The team, led by Dr David Cullen from Cranfield's Biotechnology Centre and Dr Mark Sims at the Space Research Centre at the University of Leicester, aim to investigate life on Mars by producing prototype advanced biomimetic sensors. These sensors are planned to fly on a future robotic Mars exploration.

The sensors use the nanotechnology of molecular imprinted polymers, where cavities in the polymer surface are moulded to fit a particular shape of molecule, to detect biologically produced compounds which may remain stable over millions of years.

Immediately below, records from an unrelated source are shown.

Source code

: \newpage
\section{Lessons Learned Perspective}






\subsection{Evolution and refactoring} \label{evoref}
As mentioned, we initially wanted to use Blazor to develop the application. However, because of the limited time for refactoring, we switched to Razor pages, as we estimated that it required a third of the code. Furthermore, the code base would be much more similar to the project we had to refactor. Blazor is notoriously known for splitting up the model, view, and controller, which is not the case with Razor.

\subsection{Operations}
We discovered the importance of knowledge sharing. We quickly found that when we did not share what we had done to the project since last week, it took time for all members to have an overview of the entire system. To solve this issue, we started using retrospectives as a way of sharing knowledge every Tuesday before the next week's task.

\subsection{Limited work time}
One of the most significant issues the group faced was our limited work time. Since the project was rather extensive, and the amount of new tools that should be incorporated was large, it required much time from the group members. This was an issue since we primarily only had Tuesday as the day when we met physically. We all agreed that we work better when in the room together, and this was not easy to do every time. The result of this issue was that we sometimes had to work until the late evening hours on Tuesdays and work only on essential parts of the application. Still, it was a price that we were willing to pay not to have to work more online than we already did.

The sensor development will take place at Cranfield with space environment testing at Leicester. The work utilises Prof. Bill Grant's expertise at the University of Leicester's Department of Microbiology and Immunology in the microbial ecology of extreme environments, in deciding which types of compounds should be sought out.

One group of microbes known as the Archaea live in extreme environments on Earth and are thought to be a good model of what life may be like on other planets. Such organisms are also thought to be able to hibernate over millions of years in the right kind of geological conditions.

Although Mars today is a cold dry planet it was thought to have been very much like the early Earth soon after the formation of the solar system with potentially vast amounts of water and suitable chemistry and conditions for evolution of life.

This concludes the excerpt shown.